I now just get outraged when books are over $30!

I can't imagine myself paying hundreds of dollars for any books any more.
Especially with a lot of the technical fields I am interested in (programming, math, economics, physics), you can find perfectly good material FOR FREE. If I ever did go purchase a physical book on the topic, there is sure as hell no way I would go for the latest/"greatest" edition.
Quote:
Originally Posted by xristy
As I have mentioned, I get very good results with Acrobat X and good quality scans.
|
And again, the key here is "good quality scans". In practice, this is the exception, not the rule.
In many cases, you cannot get the good quality scan!
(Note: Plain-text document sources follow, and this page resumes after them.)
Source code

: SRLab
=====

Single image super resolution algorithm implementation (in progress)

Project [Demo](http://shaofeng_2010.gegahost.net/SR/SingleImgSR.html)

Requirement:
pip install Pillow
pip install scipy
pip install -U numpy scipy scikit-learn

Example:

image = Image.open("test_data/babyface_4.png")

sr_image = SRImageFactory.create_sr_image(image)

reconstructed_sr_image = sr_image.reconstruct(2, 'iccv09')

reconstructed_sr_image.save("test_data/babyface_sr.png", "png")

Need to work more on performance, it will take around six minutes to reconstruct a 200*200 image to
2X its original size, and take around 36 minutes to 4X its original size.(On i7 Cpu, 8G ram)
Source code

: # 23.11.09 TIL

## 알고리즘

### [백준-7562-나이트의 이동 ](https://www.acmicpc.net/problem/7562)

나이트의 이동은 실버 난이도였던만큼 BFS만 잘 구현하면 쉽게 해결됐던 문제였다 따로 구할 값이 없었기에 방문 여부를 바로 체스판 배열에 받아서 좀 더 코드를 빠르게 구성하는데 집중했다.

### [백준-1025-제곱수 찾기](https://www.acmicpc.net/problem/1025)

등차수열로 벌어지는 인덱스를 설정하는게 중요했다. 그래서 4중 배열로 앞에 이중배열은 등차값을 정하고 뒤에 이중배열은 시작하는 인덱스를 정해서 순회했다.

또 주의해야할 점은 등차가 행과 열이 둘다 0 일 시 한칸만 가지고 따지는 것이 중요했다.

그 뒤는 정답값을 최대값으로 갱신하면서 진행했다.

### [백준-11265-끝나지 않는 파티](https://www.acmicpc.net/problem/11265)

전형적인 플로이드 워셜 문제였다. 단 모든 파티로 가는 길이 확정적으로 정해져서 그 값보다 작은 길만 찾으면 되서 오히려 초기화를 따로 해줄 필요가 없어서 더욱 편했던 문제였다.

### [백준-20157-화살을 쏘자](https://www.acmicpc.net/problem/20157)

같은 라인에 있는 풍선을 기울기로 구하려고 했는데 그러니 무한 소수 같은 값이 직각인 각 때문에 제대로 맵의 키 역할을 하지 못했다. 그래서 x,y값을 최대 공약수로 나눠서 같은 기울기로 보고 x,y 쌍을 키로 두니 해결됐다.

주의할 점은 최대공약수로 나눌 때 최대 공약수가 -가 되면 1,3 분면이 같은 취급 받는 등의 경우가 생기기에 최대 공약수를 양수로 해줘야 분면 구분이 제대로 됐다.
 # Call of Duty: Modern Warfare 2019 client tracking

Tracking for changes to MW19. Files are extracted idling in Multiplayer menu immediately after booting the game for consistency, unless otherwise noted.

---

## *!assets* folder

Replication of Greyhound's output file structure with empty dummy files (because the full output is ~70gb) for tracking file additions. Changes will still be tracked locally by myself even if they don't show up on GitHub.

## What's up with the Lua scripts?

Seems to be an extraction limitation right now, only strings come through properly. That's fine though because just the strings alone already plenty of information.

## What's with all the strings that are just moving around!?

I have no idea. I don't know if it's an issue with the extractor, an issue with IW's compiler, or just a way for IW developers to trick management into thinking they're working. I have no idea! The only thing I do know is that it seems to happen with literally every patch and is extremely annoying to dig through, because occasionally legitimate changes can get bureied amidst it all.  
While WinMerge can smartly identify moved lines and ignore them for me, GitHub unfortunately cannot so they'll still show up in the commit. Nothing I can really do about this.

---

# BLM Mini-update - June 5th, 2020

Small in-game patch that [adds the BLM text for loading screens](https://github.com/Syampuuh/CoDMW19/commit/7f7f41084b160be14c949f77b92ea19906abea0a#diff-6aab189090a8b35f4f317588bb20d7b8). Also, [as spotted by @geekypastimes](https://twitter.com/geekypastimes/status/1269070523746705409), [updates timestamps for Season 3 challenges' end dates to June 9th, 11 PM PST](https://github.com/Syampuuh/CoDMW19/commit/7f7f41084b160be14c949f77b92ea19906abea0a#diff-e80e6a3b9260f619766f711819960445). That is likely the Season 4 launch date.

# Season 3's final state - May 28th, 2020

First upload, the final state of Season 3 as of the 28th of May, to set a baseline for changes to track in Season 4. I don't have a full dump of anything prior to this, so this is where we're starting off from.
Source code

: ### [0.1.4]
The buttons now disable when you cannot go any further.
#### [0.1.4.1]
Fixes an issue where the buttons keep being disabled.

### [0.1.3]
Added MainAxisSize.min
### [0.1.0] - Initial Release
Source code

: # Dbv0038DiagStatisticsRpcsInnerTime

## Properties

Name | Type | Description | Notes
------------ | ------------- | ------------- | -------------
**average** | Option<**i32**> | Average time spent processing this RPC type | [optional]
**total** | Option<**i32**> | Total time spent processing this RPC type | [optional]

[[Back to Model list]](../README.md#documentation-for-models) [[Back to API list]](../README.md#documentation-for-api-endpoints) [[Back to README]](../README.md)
Either they paid a crappy scanning company to scan the book (as you can see, crappy/cheap solutions bring headaches later), the book itself is so old that it is degraded (water stains), the book is rare (so this is the only copy that you have), someone wrote in the book (this one makes me want to pull my hair out! NEVER WRITE IN YOUR BOOKS OR YOU WILL SUFFER MY WRATH!

).
For example, here is one of the most egregious examples (~50 out of 576 pages were marked BADLY)... a few were marked minorly (I was able to fix those before OCR):
It doesn't matter what amazing PDF reader you are using on your tablet, there is no way you can get that scan as good as that EPUB.
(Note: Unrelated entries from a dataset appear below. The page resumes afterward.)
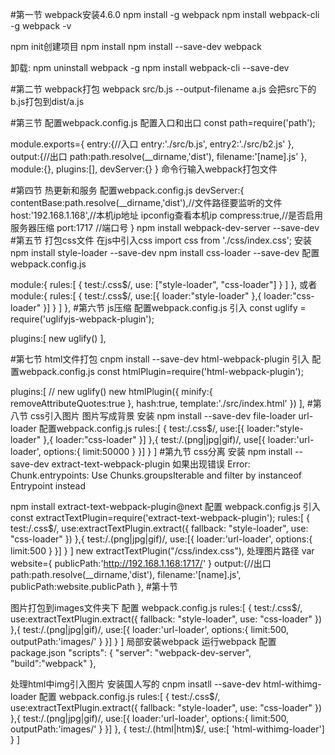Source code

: #第一节
webpack安装4.6.0
npm install -g webpack
npm install webpack-cli -g
webpack -v

npm init创建项目
npm install
npm install --save-dev webpack


卸载: npm uninstall webpack -g
npm install webpack-cli --save-dev


#第二节
webpack打包
webpack  src/b.js --output-filename a.js
会把src下的b.js打包到dist/a.js

#第三节
配置webpack.config.js
配置入口和出口
const path=require('path');

module.exports={
    entry:{//入口
        entry:'./src/b.js',
        entry2:'./src/b2.js'
    },
    output:{//出口
        path:path.resolve(__dirname,'dist'),
        filename:'[name].js'
    },
    module:{},
    plugins:[],
    devServer:{}
}
命令行输入webpack打包文件

#第四节
热更新和服务
配置webpack.config.js
 devServer:{
        contentBase:path.resolve(__dirname,'dist'),//文件路径要监听的文件
        host:'192.168.1.168',//本机ip地址 ipconfig查看本机ip
        compress:true,//是否启用服务器压缩
        port:1717  //端口号
    }
npm install webpack-dev-server --save-dev
#第五节
打包css文件
在js中引入css import css from './css/index.css';
安装
npm install style-loader --save-dev
npm install css-loader --save-dev
配置webpack.config.js

 module:{
        rules:[
            {
                test:/\.css$/,
                use: ["style-loader", "css-loader"]
            }
        ]
    },
或者
 module:{
        rules:[
            {
                test:/\.css$/,
                use:[{
                    loader:"style-loader"
                },{
                    loader:"css-loader"
                }]
            }
        ]
    },
#第六节
js压缩
配置webpack.config.js
引入
const uglify = require('uglifyjs-webpack-plugin');

  plugins:[
        new uglify()
    ],


#第七节
html文件打包
cnpm install --save-dev html-webpack-plugin
引入
配置webpack.config.js
const htmlPlugin=require('html-webpack-plugin');

 plugins:[
        // new uglify()
        new htmlPlugin({
            minify:{
                removeAttributeQuotes:true
            },
            hash:true,
            template:'./src/index.html'
        })
    ],
#第八节
css引入图片
图片写成背景
安装
npm install --save-dev file-loader url-loader
配置webpack.config.js
 rules:[
            {
                test:/\.css$/,
                use:[{
                    loader:"style-loader"
                },{
                    loader:"css-loader"
                }]
            },{
                test:/\.(png|jpg|gif)/,
                use[{
                    loader:'url-loader',
                    options:{
                        limit:50000
                    }
                }]
            }
        ]
#第九节
css分离
安装
npm install --save-dev extract-text-webpack-plugin
如果出现错误
Error: Chunk.entrypoints: Use Chunks.groupsIterable and filter by instanceof Entrypoint instead

npm install extract-text-webpack-plugin@next
配置
webpack.config.js
引入
const extractTextPlugin=require('extract-text-webpack-plugin');
  rules:[
            {
                test:/\.css$/,
                use:extractTextPlugin.extract({
                    fallback: "style-loader",
                    use: "css-loader"
                  })
            },{
                test:/\.(png|jpg|gif)/,
                use:[{
                    loader:'url-loader',
                    options:{
                        limit:500
                    }
                }]
            }
        ]
       new extractTextPlugin("/css/index.css"),
处理图片路径
var website={
    publicPath:'http://192.168.1.168:1717/'
}
 output:{//出口
        path:path.resolve(__dirname,'dist'),
        filename:'[name].js',
        publicPath:website.publicPath
    },
#第十节

图片打包到images文件夹下
配置
webpack.config.js
 rules:[
            {
                test:/\.css$/,
                use:extractTextPlugin.extract({
                    fallback: "style-loader",
                    use: "css-loader"
                  })
            },{
                test:/\.(png|jpg|gif)/,
                use:[{
                    loader:'url-loader',
                    options:{
                        limit:500,
                        outputPath:'images/'
                    }
                }]
            }
        ]
局部安装webpack
运行webpack
配置
package.json
 "scripts": {
    "server": "webpack-dev-server",
    "build":"webpack"
  },

处理html中img引入图片
安装国人写的
cnpm insatll --save-dev html-withimg-loader
配置
webpack.config.js
 rules:[
            {
                test:/\.css$/,
                use:extractTextPlugin.extract({
                    fallback: "style-loader",
                    use: "css-loader"
                  })
            },{
                test:/\.(png|jpg|gif)/,
                use:[{
                    loader:'url-loader',
                    options:{
                        limit:500,
                        outputPath:'images/'
                    }
                }]
            },
            {
                test:/\.(html|htm)$/,
                use:[ 'html-withimg-loader'] 
            }
        ]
But yes, having a great scan goes a great way in speeding up the OCR process and making it more accurate. It can chop down a process that would take me a few hours, down to less than an hour (this is with me double-checking the areas marked as "unsure" by the OCR).
Quote:
Originally Posted by xristy
I don't know what Archive.org is doing but their results are not very uplifting as far as OCR'd PDFs and searching.
|
Well, most of their stuff is in the "not great scan" category (mostly because the books are so old). They run it through OCR with no human intervention (I believe they use the Finereader engine (?)), and while it is "99.8%" accurate (or something like that), there are still a bunch of errors (which is why you pay for a human to look through it and fix it).